Aim of the task: In the records below, find the line with "4. A failure recovery module" and the line with "- DeepSpeed-0.14.5". Print both exactly, along with every line between them, and no other line.

[Records from a collection]
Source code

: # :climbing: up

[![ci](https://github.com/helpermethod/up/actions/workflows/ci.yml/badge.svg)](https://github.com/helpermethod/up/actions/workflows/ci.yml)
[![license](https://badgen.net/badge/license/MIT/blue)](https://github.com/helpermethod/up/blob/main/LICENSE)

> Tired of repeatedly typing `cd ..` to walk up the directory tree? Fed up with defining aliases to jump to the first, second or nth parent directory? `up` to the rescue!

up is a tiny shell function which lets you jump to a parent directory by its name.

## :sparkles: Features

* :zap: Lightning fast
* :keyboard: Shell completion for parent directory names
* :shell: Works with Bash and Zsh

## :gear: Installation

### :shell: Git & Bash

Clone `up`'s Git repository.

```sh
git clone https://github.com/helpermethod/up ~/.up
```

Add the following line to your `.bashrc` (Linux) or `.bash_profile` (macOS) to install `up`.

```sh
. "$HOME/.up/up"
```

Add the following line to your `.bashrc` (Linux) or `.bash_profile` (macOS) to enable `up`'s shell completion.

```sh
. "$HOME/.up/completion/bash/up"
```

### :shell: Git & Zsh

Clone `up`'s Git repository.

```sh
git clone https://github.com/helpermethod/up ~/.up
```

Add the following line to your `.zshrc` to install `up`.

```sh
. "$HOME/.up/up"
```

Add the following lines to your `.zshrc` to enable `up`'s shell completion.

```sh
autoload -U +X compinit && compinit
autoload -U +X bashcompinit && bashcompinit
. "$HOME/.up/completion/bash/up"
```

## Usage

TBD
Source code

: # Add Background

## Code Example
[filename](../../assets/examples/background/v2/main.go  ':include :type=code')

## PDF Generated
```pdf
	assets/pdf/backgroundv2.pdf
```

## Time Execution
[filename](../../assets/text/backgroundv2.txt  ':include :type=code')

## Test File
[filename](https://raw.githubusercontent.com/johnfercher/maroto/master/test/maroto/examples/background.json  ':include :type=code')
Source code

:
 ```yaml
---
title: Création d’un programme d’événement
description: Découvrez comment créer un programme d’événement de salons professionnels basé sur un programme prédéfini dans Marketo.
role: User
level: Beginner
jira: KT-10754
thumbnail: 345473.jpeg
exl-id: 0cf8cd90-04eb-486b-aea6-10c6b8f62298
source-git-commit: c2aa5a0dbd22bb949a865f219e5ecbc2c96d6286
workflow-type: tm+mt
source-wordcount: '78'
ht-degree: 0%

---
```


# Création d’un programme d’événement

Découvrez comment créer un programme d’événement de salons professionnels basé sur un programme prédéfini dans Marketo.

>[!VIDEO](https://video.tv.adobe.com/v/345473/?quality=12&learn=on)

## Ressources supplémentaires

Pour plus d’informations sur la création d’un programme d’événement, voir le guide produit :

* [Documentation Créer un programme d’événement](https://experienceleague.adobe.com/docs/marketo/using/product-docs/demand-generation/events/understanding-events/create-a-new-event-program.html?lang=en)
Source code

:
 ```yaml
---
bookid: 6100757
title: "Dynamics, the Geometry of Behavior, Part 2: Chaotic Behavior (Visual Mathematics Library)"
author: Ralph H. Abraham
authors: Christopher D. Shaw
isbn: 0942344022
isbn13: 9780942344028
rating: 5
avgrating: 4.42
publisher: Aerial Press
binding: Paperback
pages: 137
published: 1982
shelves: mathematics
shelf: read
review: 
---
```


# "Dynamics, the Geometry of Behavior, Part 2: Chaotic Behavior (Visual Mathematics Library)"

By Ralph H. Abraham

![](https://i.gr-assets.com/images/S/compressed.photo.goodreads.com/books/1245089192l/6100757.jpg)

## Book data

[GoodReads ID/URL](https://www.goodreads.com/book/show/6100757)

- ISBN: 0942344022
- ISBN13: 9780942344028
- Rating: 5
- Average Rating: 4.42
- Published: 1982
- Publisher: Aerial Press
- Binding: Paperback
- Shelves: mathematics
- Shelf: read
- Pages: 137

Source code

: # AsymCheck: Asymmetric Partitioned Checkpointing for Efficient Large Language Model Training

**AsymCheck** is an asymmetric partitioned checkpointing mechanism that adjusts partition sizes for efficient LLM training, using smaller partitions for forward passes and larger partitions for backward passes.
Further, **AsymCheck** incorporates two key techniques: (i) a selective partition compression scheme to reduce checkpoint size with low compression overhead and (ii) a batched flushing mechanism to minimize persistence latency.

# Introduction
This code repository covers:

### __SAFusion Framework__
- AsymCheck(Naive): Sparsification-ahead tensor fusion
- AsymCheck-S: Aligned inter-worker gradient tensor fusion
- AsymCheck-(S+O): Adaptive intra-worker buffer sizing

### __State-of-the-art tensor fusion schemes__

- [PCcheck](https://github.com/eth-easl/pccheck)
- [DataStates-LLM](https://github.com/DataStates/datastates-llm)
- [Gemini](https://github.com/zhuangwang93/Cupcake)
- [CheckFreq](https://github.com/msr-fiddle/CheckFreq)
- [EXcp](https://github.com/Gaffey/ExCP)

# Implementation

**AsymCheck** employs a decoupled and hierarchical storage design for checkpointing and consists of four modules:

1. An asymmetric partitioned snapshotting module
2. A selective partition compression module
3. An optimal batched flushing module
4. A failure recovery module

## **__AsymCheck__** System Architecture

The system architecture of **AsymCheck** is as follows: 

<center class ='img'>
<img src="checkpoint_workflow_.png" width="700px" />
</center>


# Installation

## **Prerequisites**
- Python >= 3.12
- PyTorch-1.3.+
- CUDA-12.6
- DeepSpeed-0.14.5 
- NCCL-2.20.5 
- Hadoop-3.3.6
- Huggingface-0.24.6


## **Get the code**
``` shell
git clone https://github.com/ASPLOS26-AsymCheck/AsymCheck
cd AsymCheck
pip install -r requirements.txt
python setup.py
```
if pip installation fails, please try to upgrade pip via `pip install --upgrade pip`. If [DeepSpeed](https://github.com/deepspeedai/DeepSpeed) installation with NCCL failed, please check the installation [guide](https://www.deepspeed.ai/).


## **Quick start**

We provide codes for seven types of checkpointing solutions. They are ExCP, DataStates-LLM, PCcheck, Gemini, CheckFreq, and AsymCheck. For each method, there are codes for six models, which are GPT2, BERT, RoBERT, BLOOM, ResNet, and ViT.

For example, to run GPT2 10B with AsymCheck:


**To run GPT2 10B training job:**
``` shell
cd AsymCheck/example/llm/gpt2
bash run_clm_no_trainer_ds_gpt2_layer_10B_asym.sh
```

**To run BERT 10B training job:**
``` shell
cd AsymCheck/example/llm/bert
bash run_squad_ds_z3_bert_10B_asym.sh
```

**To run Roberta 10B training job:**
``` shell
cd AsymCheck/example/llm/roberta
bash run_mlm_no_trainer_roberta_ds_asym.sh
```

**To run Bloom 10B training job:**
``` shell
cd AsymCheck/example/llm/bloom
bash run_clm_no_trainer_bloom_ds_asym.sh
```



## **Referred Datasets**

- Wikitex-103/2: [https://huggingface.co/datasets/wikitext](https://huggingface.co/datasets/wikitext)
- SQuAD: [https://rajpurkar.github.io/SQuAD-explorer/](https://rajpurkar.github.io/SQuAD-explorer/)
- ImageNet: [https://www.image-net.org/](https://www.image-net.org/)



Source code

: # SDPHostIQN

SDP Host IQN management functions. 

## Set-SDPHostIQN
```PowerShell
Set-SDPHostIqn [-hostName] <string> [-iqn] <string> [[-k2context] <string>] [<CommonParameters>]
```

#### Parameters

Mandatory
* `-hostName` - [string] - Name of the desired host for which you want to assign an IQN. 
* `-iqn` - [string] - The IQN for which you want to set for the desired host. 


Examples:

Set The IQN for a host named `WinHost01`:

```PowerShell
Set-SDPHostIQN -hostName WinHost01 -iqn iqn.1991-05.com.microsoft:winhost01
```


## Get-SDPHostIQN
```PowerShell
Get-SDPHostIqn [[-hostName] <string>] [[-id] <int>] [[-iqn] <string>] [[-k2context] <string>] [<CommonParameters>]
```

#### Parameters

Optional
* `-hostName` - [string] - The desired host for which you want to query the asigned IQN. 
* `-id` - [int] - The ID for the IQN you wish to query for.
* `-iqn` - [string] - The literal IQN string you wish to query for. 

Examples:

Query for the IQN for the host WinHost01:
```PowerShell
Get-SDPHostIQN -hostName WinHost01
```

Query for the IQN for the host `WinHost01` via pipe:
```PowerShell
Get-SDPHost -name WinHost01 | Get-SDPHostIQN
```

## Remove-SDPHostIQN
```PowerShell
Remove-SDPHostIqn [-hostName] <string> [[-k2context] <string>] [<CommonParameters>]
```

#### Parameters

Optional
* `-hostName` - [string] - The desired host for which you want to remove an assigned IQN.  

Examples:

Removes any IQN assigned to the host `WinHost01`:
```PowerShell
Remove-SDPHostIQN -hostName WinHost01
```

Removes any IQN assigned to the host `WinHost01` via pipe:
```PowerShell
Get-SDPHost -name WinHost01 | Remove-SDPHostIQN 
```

Solution to this problem:
4. A failure recovery module

## **__AsymCheck__** System Architecture

The system architecture of **AsymCheck** is as follows: 

<center class ='img'>
<img src="checkpoint_workflow_.png" width="700px" />
</center>


# Installation

## **Prerequisites**
- Python >= 3.12
- PyTorch-1.3.+
- CUDA-12.6
- DeepSpeed-0.14.5 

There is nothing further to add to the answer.